She said she initially had only a peripheral interest in the story. Then someone she knows whose father has access to inside information of some sort — and whom she refers to only as “Waterhammer” — reached out to her with a theory explaining the drone sightings. Ms. Frankel posted about it on TikTok in the days before Christmas. But whereas her posts usually get millions of views, she said, the handful of posts in which she talked about drones “were getting 500 views.”

TikTok creators have long complained that the reach of videos has been restricted because they touched on topics the platform didn’t like — “shadow banning,” as the alleged practice has come to be known. It is hard to prove that TikTok is suppressing content, but Ms. Frankel started talking about Dior bags instead of drones in an attempt to get around algorithms and strict content moderation. Such a diversion technique is called “algospeak.”

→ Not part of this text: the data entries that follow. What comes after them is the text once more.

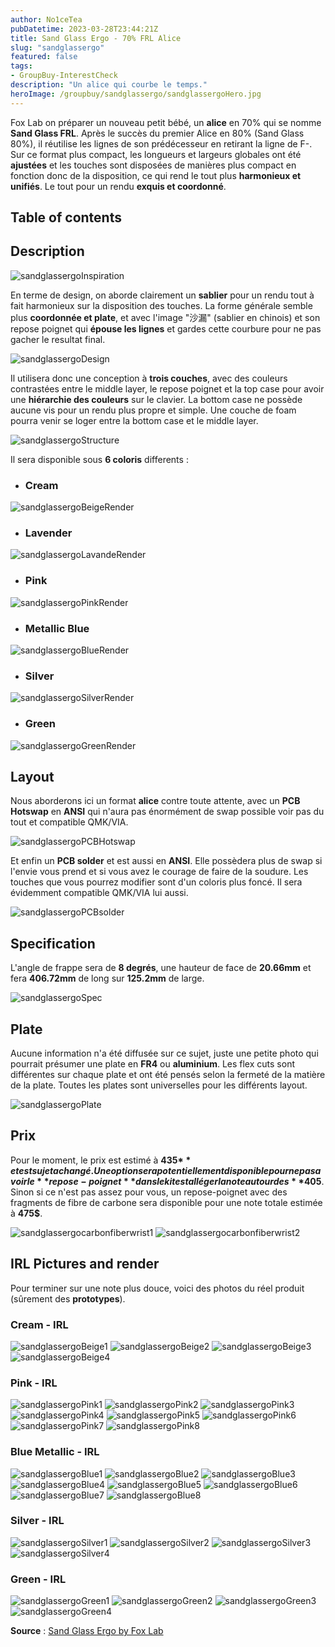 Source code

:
 ```yaml
---
author: No1ceTea
pubDatetime: 2023-03-28T23:44:21Z
title: Sand Glass Ergo - 70% FRL Alice
slug: "sandglassergo"
featured: false
tags:
- GroupBuy-InterestCheck
description: "Un alice qui courbe le temps."
heroImage: /groupbuy/sandglassergo/sandglassergoHero.jpg
---
```


Fox Lab on préparer un nouveau petit bébé, un **alice** en 70% qui se nomme **Sand Glass FRL**. Après le succès du premier Alice en 80% (Sand Glass 80%), il réutilise les lignes de son prédécesseur en retirant la ligne de F-. Sur ce format plus compact, les longueurs et largeurs globales ont été **ajustées** et les touches sont disposées de manières plus compact en fonction donc de la disposition, ce qui rend le tout plus **harmonieux et unifiés**. Le tout pour un rendu **exquis et coordonné**.

## Table of contents

## Description

![sandglassergoInspiration](/groupbuy/sandglassergo/sandglassergoInspiration.png)

En terme de design, on aborde clairement un **sablier** pour un rendu tout à fait harmonieux sur la disposition des touches. La forme générale semble plus **coordonnée et plate**, et avec l'image "沙漏" (sablier en chinois) et son repose poignet qui **épouse les lignes** et gardes cette courbure pour ne pas gacher le resultat final.

![sandglassergoDesign](/groupbuy/sandglassergo/sandglassergoDesign.png)

Il utilisera donc une conception à **trois couches**, avec des couleurs contrastées entre le middle layer, le repose poignet et la top case pour avoir une **hiérarchie des couleurs** sur le clavier. La bottom case ne possède aucune vis pour un rendu plus propre et simple. Une couche de foam pourra venir se loger entre la bottom case et le middle layer.

![sandglassergoStructure](/groupbuy/sandglassergo/sandglassergoStructure.png)

Il sera disponible sous **6 coloris** differents :

- ### Cream

![sandglassergoBeigeRender](/groupbuy/sandglassergo/sandglassergoBeigeRender.png)

- ### Lavender

![sandglassergoLavandeRender](/groupbuy/sandglassergo/sandglassergoLavandeRender.png)

- ### Pink

![sandglassergoPinkRender](/groupbuy/sandglassergo/sandglassergoPinkRender.png)

- ### Metallic Blue

![sandglassergoBlueRender](/groupbuy/sandglassergo/sandglassergoBlueRender.png)

- ### Silver

![sandglassergoSilverRender](/groupbuy/sandglassergo/sandglassergoSilverRender.png)

- ### Green

![sandglassergoGreenRender](/groupbuy/sandglassergo/sandglassergoGreenRender.png)

## Layout

Nous aborderons ici un format **alice** contre toute attente, avec un **PCB Hotswap** en **ANSI** qui n'aura pas énormément de swap possible voir pas du tout et compatible QMK/VIA.

![sandglassergoPCBHotswap](/groupbuy/sandglassergo/sandglassergoPCBHotswap.jpg)

Et enfin un **PCB solder** et est aussi en **ANSI**. Elle possèdera plus de swap si l'envie vous prend et si vous avez le courage de faire de la soudure. Les touches que vous pourrez modifier sont d'un coloris plus foncé. Il sera évidemment compatible QMK/VIA lui aussi.

![sandglassergoPCBsolder](/groupbuy/sandglassergo/sandglassergoPCBsolder.jpg)

## Specification

L'angle de frappe sera de **8 degrés**, une hauteur de face de **20.66mm** et fera **406.72mm** de long sur **125.2mm** de large.

![sandglassergoSpec](/groupbuy/sandglassergo/sandglassergoSpec.png)

## Plate

Aucune information n'a été diffusée sur ce sujet, juste une petite photo qui pourrait présumer une plate en **FR4** ou **aluminium**. Les flex cuts sont différentes sur chaque plate et ont été pensés selon la fermeté de la matière de la plate. Toutes les plates sont universelles pour les différents layout.

![sandglassergoPlate](/groupbuy/sandglassergo/sandglassergoPlate.jpg)

## Prix

Pour le moment, le prix est estimé à **435$** et est sujet a changé. Une option sera potentiellement disponible pour ne pas avoir le **repose-poignet** dans le kit est alléger la note autour des **405$**. Sinon si ce n'est pas assez pour vous, un repose-poignet avec des fragments de fibre de carbone sera disponible pour une note totale estimée à **475$**.

![sandglassergocarbonfiberwrist1](/groupbuy/sandglassergo/sandglassergocarbonfiberwrist1.jpg)
![sandglassergocarbonfiberwrist2](/groupbuy/sandglassergo/sandglassergocarbonfiberwrist2.jpg)

## IRL Pictures and render

Pour terminer sur une note plus douce, voici des photos du réel produit (sûrement des **prototypes**).

### Cream - IRL

![sandglassergoBeige1](/groupbuy/sandglassergo/sandglassergoBeige1.jpg)
![sandglassergoBeige2](/groupbuy/sandglassergo/sandglassergoBeige2.jpg)
![sandglassergoBeige3](/groupbuy/sandglassergo/sandglassergoBeige3.jpg)
![sandglassergoBeige4](/groupbuy/sandglassergo/sandglassergoBeige4.jpg)

### Pink - IRL

![sandglassergoPink1](/groupbuy/sandglassergo/sandglassergoPink1.jpg)
![sandglassergoPink2](/groupbuy/sandglassergo/sandglassergoPink2.jpg)
![sandglassergoPink3](/groupbuy/sandglassergo/sandglassergoPink3.jpg)
![sandglassergoPink4](/groupbuy/sandglassergo/sandglassergoPink4.jpg)
![sandglassergoPink5](/groupbuy/sandglassergo/sandglassergoPink5.jpg)
![sandglassergoPink6](/groupbuy/sandglassergo/sandglassergoPink6.jpg)
![sandglassergoPink7](/groupbuy/sandglassergo/sandglassergoPink7.jpg)
![sandglassergoPink8](/groupbuy/sandglassergo/sandglassergoPink8.jpg)

### Blue Metallic - IRL

![sandglassergoBlue1](/groupbuy/sandglassergo/sandglassergoBlue1.jpg)
![sandglassergoBlue2](/groupbuy/sandglassergo/sandglassergoBlue2.jpg)
![sandglassergoBlue3](/groupbuy/sandglassergo/sandglassergoBlue3.jpg)
![sandglassergoBlue4](/groupbuy/sandglassergo/sandglassergoBlue4.jpg)
![sandglassergoBlue5](/groupbuy/sandglassergo/sandglassergoBlue5.jpg)
![sandglassergoBlue6](/groupbuy/sandglassergo/sandglassergoBlue6.jpg)
![sandglassergoBlue7](/groupbuy/sandglassergo/sandglassergoBlue7.jpg)
![sandglassergoBlue8](/groupbuy/sandglassergo/sandglassergoBlue8.jpg)

### Silver - IRL

![sandglassergoSilver1](/groupbuy/sandglassergo/sandglassergoSilver1.jpg)
![sandglassergoSilver2](/groupbuy/sandglassergo/sandglassergoSilver2.jpg)
![sandglassergoSilver3](/groupbuy/sandglassergo/sandglassergoSilver3.jpg)
![sandglassergoSilver4](/groupbuy/sandglassergo/sandglassergoSilver4.jpg)

### Green - IRL

![sandglassergoGreen1](/groupbuy/sandglassergo/sandglassergoGreen1.jpg)
![sandglassergoGreen2](/groupbuy/sandglassergo/sandglassergoGreen2.jpg)
![sandglassergoGreen3](/groupbuy/sandglassergo/sandglassergoGreen3.jpg)
![sandglassergoGreen4](/groupbuy/sandglassergo/sandglassergoGreen4.jpg)

**Source** : [Sand Glass Ergo by Fox Lab](https://geekhack.org/index.php?topic=119902)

Ms. Frankel’s fashionable way of talking in code has caught on. Indeed, the reality TV star, her followers and others who want to discuss the drone phenomenon and theorize on social media have created an alternative lexicon built around shopping terminology. “Store management,” to this group, is the U.S. government; Oscar de la Renta products are the shiny objects some have claimed to have observed in the sky; and Prada items are plasmoids, or structures made of plasma and magnetic fields.

Curiously, the largely male audience that listens to podcasters like Joe Rogan and Shawn Ryan, a former Navy SEAL, has also adopted the term and used the hashtag #diorbags in their own videos.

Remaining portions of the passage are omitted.